Securing Control Plane

All API communication between Antrea control plane components is encrypted with TLS. The TLS certificates that Antrea requires can be automatically generated. You can also provide your own certificates. This page explains the certificates that Antrea requires and how to configure and rotate them for Antrea.

Table of Contents

What certificates are required by Antrea

Currently Antrea only requires a single server certificate for the antrea-controller API server endpoint, which is for the following communication: - The antrea-agents talks to the antrea-controller for fetching the computed NetworkPolicies - The kube-aggregator (i.e. kube-apiserver) talks to the antrea-controller for proxying antctl’s requests (when run in “controller” mode)

Antrea doesn’t require client certificates for its own components as it delegates authentication and authorization to the Kubernetes API, using Kubernetes ServiceAccount tokens for client authentication.

How certificates are used by Antrea

By default, antrea-controller generates a self-signed certificate. You can override the behavior by providing your own certificates. Either way, the antrea-controller will distribute the CA certificate as a ConfigMap named antrea-ca in the Antrea deployment Namespace and inject it into the APIServices resources created by Antrea in order to allow its clients (i.e. antrea-agent, kube-apiserver) to perform authentication.

Typically, clients that wish to access the antrea-controller API can authenticate the server by validating against the CA certificate published in the antrea-ca ConfigMap.

Providing your own certificates

Since Antrea v0.8.2, you can provide your own certificates to Antrea.

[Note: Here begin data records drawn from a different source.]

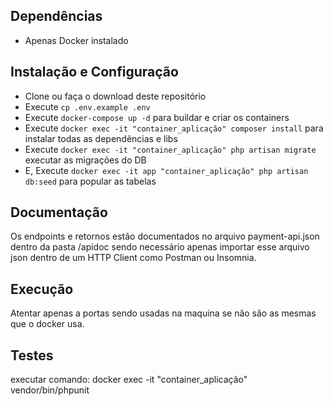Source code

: ## Dependências
- Apenas Docker instalado

## Instalação e Configuração
- Clone ou faça o download deste repositório
- Execute `cp .env.example .env` 
- Execute `docker-compose up -d` para buildar e criar os containers
- Execute `docker exec -it "container_aplicação" composer install` para instalar todas as dependências e libs
- Execute `docker exec -it "container_aplicação" php artisan migrate` executar as migrações do DB
- E, Execute `docker exec -it app "container_aplicação" php artisan db:seed` para popular as tabelas

## Documentação
Os endpoints e retornos estão documentados no arquivo payment-api.json dentro da pasta /apidoc
sendo necessário apenas importar esse arquivo json dentro de um HTTP Client como Postman ou Insomnia.

## Execução
Atentar apenas a portas sendo usadas na maquina se não são as mesmas que o docker usa.

## Testes
executar comando: docker exec -it "container_aplicação" vendor/bin/phpunit  
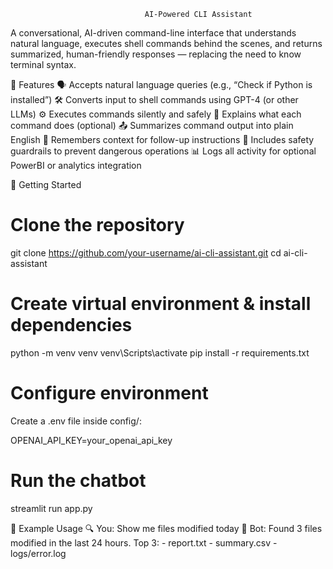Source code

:                                   AI-Powered CLI Assistant
A conversational, AI-driven command-line interface that understands natural language, executes shell commands behind the scenes, and returns summarized, human-friendly responses — replacing the need to know terminal syntax.

🚀 Features
🗣️ Accepts natural language queries (e.g., “Check if Python is installed”)
🛠️ Converts input to shell commands using GPT-4 (or other LLMs)
⚙️ Executes commands silently and safely
📘 Explains what each command does (optional)
📤 Summarizes command output into plain English
🧠 Remembers context for follow-up instructions
🔐 Includes safety guardrails to prevent dangerous operations
📊 Logs all activity for optional PowerBI or analytics integration



🧪 Getting Started

# Clone the repository
git clone https://github.com/your-username/ai-cli-assistant.git
cd ai-cli-assistant

# Create virtual environment & install dependencies
python -m venv venv
venv\Scripts\activate
pip install -r requirements.txt

# Configure environment
Create a .env file inside config/:

OPENAI_API_KEY=your_openai_api_key

# Run the chatbot
streamlit run app.py


💬 Example Usage
🔍 You: Show me files modified today
🤖 Bot: Found 3 files modified in the last 24 hours. Top 3:
       - report.txt
       - summary.csv
       - logs/error.log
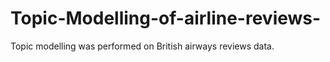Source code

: # Topic-Modelling-of-airline-reviews-
Topic modelling was performed on British airways reviews data.
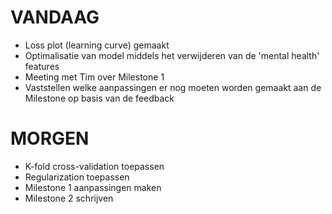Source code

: # VANDAAG
* Loss plot (learning curve) gemaakt
* Optimalisatie van model middels het verwijderen van de 'mental health' features
* Meeting met Tim over Milestone 1
* Vaststellen welke aanpassingen er nog moeten worden gemaakt aan de Milestone op basis van de feedback


# MORGEN
* K-fold cross-validation toepassen
* Regularization toepassen
* Milestone 1 aanpassingen maken
* Milestone 2 schrijven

To do so, you must set the selfSignedCert field of antrea-controller.conf to false, so that the antrea-controller will read the certificate key pair from the antrea-controller-tls Secret. The example manifests and descriptions below assume Antrea is deployed in the kube-system Namespace. If you deploy Antrea in a different Namepace, please update the Namespace name in the manifests accordingly.

  1. apiVersion: v1
  2. kind: ConfigMap
  3. metadata:
  4. labels:
  5. app: antrea
  6. name: antrea-config
  7. namespace: kube-system
  8. data:
  9. antrea-controller.conf: |
  10. selfSignedCert: false

You can generate the required certificate manually, or through cert-manager. Either way, the certificate must be issued with the following key usages and DNS names:

X509 key usages: - digital signature - key encipherment - server auth

DNS names: - antrea.kube-system.svc - antrea.kube-system.svc.cluster.local

Note: It assumes you are using cluster.local as the cluster domain, you should replace it with the actual one of your Kubernetes cluster.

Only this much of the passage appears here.